# Thread: Preservation of the rank when multiplied by a full rank matrix.

1. ## Preservation of the rank when multiplied by a full rank matrix.

Hello all,

I am trying to find a proof that, for B an invertible matrix, rank(AB) = rank(BA) = rank(A).

I know I should probably play with the null space of A, AB and BA but I cannot find the right approach to this problem.

Do you have any hint for me, or online notes with the property proven?

2. Hi,
let X be a vector matrix,
then you can proove that {ABX, X}={AX, X}, what could help you

3. If A is from $R^n$ to $R^n$ then its rank is n- nullity(A) so, yes, looking at the null space is one way to go. If you can show that AB, BA and A all have the same nullity then they will all have the same rank.

In particular, if u is in the null space of A, the Au= 0 so, of course, BAu= B0= 0 for any matrix B. That is, the null space of A is always a subspace of the null space of BA. Now, the other way. Suppose BAu= 0. The B(Au)= 0 and since B is invertible, Au= 0 so we have that the null space of BA is a subspace of the null space of A. That proves that A and BA have exactly the same null spaces so of course they are of the same dimension.

Now, suppose u is in the null space of AB. That is, suppose ABu= A(Bu)= 0. What can you say about u?

4. I am trying to find a proof that, for B an invertible matrix, rank(AB) = rank(BA) = rank(A).
The rank of a matrix $A:V\to V$ is merely the dimension of the range of $A$, $\mathop{\textrm{Ran}}A$, which is the subspace of $V$ consisting of all vectors of the form $Au$ with $u\in V$.

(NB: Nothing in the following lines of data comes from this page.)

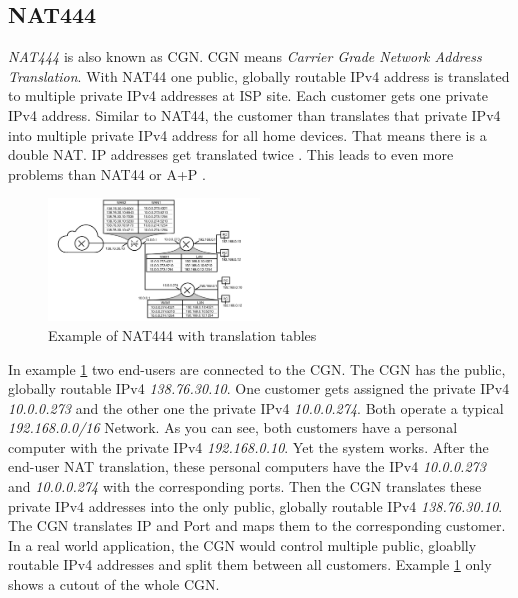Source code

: \documentclass[format=sigconf, natbib=true, nonacm=true]{acmart}
\begin{document}
    \subsection{NAT444}
    \textit{NAT444} is also known as CGN. CGN means \textit{Carrier Grade Network Address Translation}. With NAT44 one public, globally routable IPv4 address is translated to multiple private IPv4 addresses at ISP site. Each customer gets one private IPv4 address. Similar to NAT44, the customer than translates that private IPv4 into multiple private IPv4 address for all home devices. That means there is a double NAT. IP addresses get translated twice \cite{10.1145/2987443.2987474}. This leads to even more problems than NAT44 or A+P \cite{8716482}.
    \begin{figure}
        \centering
        \includegraphics[width=0.5\textwidth]{images/nat_444.png}
        \caption{Example of NAT444 with translation tables}
        \label{fig:nat_444}
    \end{figure}
    In example \ref{fig:nat_444} two end-users are connected to the CGN. The CGN has the public, globally routable IPv4 \textit{138.76.30.10}. One customer gets assigned the private IPv4 \textit{10.0.0.273} and the other one the private IPv4 \textit{10.0.0.274}. Both operate a typical \textit{192.168.0.0/16} Network. As you can see, both customers have a personal computer with the private IPv4 \textit{192.168.0.10}. Yet the system works. After the end-user NAT translation, these personal computers have the IPv4 \textit{10.0.0.273} and \textit{10.0.0.274} with the corresponding ports. Then the CGN translates these private IPv4 addresses into the only public, globally routable IPv4 \textit{138.76.30.10}. The CGN translates IP and Port and maps them to the corresponding customer. In a real world application, the CGN would control multiple public, gloablly routable IPv4 addresses and split them between all customers. Example \ref{fig:nat_444} only shows a cutout of the whole CGN\cite{Hughes2022_C11}.
\end{document}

You could therefore prove that $\mathop{\textrm{Ran}}AB$ and $\mathop{\textrm{Ran}}BA$ have the same dimension as $\mathop{\textrm{Ran}}A$ if $B$ is invertible.

Here are some hints:

1. Show that $\mathop{\textrm{Ran}} AB=\mathop{\textrm{Ran}}A$.

First off, if $u\in\mathop{\textrm{Ran}} AB$ then $u=ABv$ for some $v$ and so $u\in\mathop{\textrm{Ran}} A$. Thus $\mathop{\textrm{Ran}} AB\subseteq\mathop{\textrm{Ran}} A$.

Now prove that $\mathop{\textrm{Ran}} A\subseteq\mathop{\textrm{Ran}} AB$ in similar fashion (needs $B$ to be invertible here).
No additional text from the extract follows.